══ Data to examine ══
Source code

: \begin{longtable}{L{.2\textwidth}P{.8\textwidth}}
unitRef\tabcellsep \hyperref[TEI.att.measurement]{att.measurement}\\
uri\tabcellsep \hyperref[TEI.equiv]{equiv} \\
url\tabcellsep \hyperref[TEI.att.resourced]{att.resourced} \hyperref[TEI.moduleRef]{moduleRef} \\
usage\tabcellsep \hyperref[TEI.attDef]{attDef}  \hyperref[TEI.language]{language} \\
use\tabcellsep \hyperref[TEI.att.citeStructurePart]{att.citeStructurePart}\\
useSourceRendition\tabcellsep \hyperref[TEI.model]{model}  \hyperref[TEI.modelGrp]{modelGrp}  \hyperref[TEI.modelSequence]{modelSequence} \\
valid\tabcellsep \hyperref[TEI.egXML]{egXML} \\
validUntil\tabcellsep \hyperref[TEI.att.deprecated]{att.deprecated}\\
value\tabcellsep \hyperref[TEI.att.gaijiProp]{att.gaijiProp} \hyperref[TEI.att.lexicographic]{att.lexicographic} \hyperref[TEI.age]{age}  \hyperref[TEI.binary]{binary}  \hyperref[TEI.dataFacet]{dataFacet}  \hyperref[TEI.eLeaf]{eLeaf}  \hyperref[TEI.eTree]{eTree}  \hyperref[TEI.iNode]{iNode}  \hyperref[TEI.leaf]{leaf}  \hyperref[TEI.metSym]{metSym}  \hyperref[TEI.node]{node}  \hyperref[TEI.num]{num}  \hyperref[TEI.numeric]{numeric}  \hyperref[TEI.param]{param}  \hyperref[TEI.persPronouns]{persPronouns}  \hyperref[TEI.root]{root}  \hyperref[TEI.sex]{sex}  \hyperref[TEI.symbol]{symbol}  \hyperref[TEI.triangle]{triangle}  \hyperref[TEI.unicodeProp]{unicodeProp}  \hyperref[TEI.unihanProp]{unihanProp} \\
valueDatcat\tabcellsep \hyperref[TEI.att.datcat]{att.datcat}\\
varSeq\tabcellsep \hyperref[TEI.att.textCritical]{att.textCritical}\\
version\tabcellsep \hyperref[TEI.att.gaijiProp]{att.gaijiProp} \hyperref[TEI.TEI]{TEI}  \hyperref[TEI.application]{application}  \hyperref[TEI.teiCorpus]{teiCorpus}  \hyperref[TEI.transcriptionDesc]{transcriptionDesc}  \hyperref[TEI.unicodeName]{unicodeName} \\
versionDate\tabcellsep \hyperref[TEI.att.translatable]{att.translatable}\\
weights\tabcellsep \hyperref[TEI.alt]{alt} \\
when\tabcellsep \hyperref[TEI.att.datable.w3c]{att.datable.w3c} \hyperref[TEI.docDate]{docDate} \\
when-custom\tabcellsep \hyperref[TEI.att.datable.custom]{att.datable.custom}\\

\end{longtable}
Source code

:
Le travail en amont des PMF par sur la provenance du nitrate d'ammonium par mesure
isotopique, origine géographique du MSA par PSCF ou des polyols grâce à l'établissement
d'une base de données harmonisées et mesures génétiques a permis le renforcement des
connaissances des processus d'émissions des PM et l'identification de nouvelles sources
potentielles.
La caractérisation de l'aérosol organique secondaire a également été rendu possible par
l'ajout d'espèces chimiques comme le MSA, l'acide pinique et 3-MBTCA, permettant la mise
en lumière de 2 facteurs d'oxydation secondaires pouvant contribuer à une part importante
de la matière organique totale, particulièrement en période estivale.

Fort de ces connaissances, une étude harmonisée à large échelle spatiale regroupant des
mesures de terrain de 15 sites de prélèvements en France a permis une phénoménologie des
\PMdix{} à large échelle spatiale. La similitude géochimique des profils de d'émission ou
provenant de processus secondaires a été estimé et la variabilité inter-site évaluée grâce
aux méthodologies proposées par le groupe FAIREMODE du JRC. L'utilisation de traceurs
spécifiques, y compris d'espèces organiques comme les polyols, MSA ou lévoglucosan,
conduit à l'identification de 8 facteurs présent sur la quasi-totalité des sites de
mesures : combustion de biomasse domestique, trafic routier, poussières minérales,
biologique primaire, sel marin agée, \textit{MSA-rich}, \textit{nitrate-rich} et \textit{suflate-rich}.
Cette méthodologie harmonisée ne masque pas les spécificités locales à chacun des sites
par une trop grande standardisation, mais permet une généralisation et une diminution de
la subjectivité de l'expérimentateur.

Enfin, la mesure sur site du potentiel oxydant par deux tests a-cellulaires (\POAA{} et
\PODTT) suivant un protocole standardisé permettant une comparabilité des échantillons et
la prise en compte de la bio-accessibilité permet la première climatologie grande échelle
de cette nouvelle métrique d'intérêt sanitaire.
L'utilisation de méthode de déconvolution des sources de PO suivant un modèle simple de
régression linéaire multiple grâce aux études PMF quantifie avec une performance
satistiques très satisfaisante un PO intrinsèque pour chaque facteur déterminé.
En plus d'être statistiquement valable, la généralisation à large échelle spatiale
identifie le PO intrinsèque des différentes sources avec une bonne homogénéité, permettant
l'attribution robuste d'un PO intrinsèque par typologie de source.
═══
## About this exercise
Copy all the records exactly so that no character differs from the source.

## Output of the task
Source code

: \begin{longtable}{L{.2\textwidth}P{.8\textwidth}}
unitRef\tabcellsep \hyperref[TEI.att.measurement]{att.measurement}\\
uri\tabcellsep \hyperref[TEI.equiv]{equiv} \\
url\tabcellsep \hyperref[TEI.att.resourced]{att.resourced} \hyperref[TEI.moduleRef]{moduleRef} \\
usage\tabcellsep \hyperref[TEI.attDef]{attDef}  \hyperref[TEI.language]{language} \\
use\tabcellsep \hyperref[TEI.att.citeStructurePart]{att.citeStructurePart}\\
useSourceRendition\tabcellsep \hyperref[TEI.model]{model}  \hyperref[TEI.modelGrp]{modelGrp}  \hyperref[TEI.modelSequence]{modelSequence} \\
valid\tabcellsep \hyperref[TEI.egXML]{egXML} \\
validUntil\tabcellsep \hyperref[TEI.att.deprecated]{att.deprecated}\\
value\tabcellsep \hyperref[TEI.att.gaijiProp]{att.gaijiProp} \hyperref[TEI.att.lexicographic]{att.lexicographic} \hyperref[TEI.age]{age}  \hyperref[TEI.binary]{binary}  \hyperref[TEI.dataFacet]{dataFacet}  \hyperref[TEI.eLeaf]{eLeaf}  \hyperref[TEI.eTree]{eTree}  \hyperref[TEI.iNode]{iNode}  \hyperref[TEI.leaf]{leaf}  \hyperref[TEI.metSym]{metSym}  \hyperref[TEI.node]{node}  \hyperref[TEI.num]{num}  \hyperref[TEI.numeric]{numeric}  \hyperref[TEI.param]{param}  \hyperref[TEI.persPronouns]{persPronouns}  \hyperref[TEI.root]{root}  \hyperref[TEI.sex]{sex}  \hyperref[TEI.symbol]{symbol}  \hyperref[TEI.triangle]{triangle}  \hyperref[TEI.unicodeProp]{unicodeProp}  \hyperref[TEI.unihanProp]{unihanProp} \\
valueDatcat\tabcellsep \hyperref[TEI.att.datcat]{att.datcat}\\
varSeq\tabcellsep \hyperref[TEI.att.textCritical]{att.textCritical}\\
version\tabcellsep \hyperref[TEI.att.gaijiProp]{att.gaijiProp} \hyperref[TEI.TEI]{TEI}  \hyperref[TEI.application]{application}  \hyperref[TEI.teiCorpus]{teiCorpus}  \hyperref[TEI.transcriptionDesc]{transcriptionDesc}  \hyperref[TEI.unicodeName]{unicodeName} \\
versionDate\tabcellsep \hyperref[TEI.att.translatable]{att.translatable}\\
weights\tabcellsep \hyperref[TEI.alt]{alt} \\
when\tabcellsep \hyperref[TEI.att.datable.w3c]{att.datable.w3c} \hyperref[TEI.docDate]{docDate} \\
when-custom\tabcellsep \hyperref[TEI.att.datable.custom]{att.datable.custom}\\

\end{longtable}
Source code

:
Le travail en amont des PMF par sur la provenance du nitrate d'ammonium par mesure
isotopique, origine géographique du MSA par PSCF ou des polyols grâce à l'établissement
d'une base de données harmonisées et mesures génétiques a permis le renforcement des
connaissances des processus d'émissions des PM et l'identification de nouvelles sources
potentielles.
La caractérisation de l'aérosol organique secondaire a également été rendu possible par
l'ajout d'espèces chimiques comme le MSA, l'acide pinique et 3-MBTCA, permettant la mise
en lumière de 2 facteurs d'oxydation secondaires pouvant contribuer à une part importante
de la matière organique totale, particulièrement en période estivale.

Fort de ces connaissances, une étude harmonisée à large échelle spatiale regroupant des
mesures de terrain de 15 sites de prélèvements en France a permis une phénoménologie des
\PMdix{} à large échelle spatiale. La similitude géochimique des profils de d'émission ou
provenant de processus secondaires a été estimé et la variabilité inter-site évaluée grâce
aux méthodologies proposées par le groupe FAIREMODE du JRC. L'utilisation de traceurs
spécifiques, y compris d'espèces organiques comme les polyols, MSA ou lévoglucosan,
conduit à l'identification de 8 facteurs présent sur la quasi-totalité des sites de
mesures : combustion de biomasse domestique, trafic routier, poussières minérales,
biologique primaire, sel marin agée, \textit{MSA-rich}, \textit{nitrate-rich} et \textit{suflate-rich}.
Cette méthodologie harmonisée ne masque pas les spécificités locales à chacun des sites
par une trop grande standardisation, mais permet une généralisation et une diminution de
la subjectivité de l'expérimentateur.

Enfin, la mesure sur site du potentiel oxydant par deux tests a-cellulaires (\POAA{} et
\PODTT) suivant un protocole standardisé permettant une comparabilité des échantillons et
la prise en compte de la bio-accessibilité permet la première climatologie grande échelle
de cette nouvelle métrique d'intérêt sanitaire.
L'utilisation de méthode de déconvolution des sources de PO suivant un modèle simple de
régression linéaire multiple grâce aux études PMF quantifie avec une performance
satistiques très satisfaisante un PO intrinsèque pour chaque facteur déterminé.
En plus d'être statistiquement valable, la généralisation à large échelle spatiale
identifie le PO intrinsèque des différentes sources avec une bonne homogénéité, permettant
l'attribution robuste d'un PO intrinsèque par typologie de source.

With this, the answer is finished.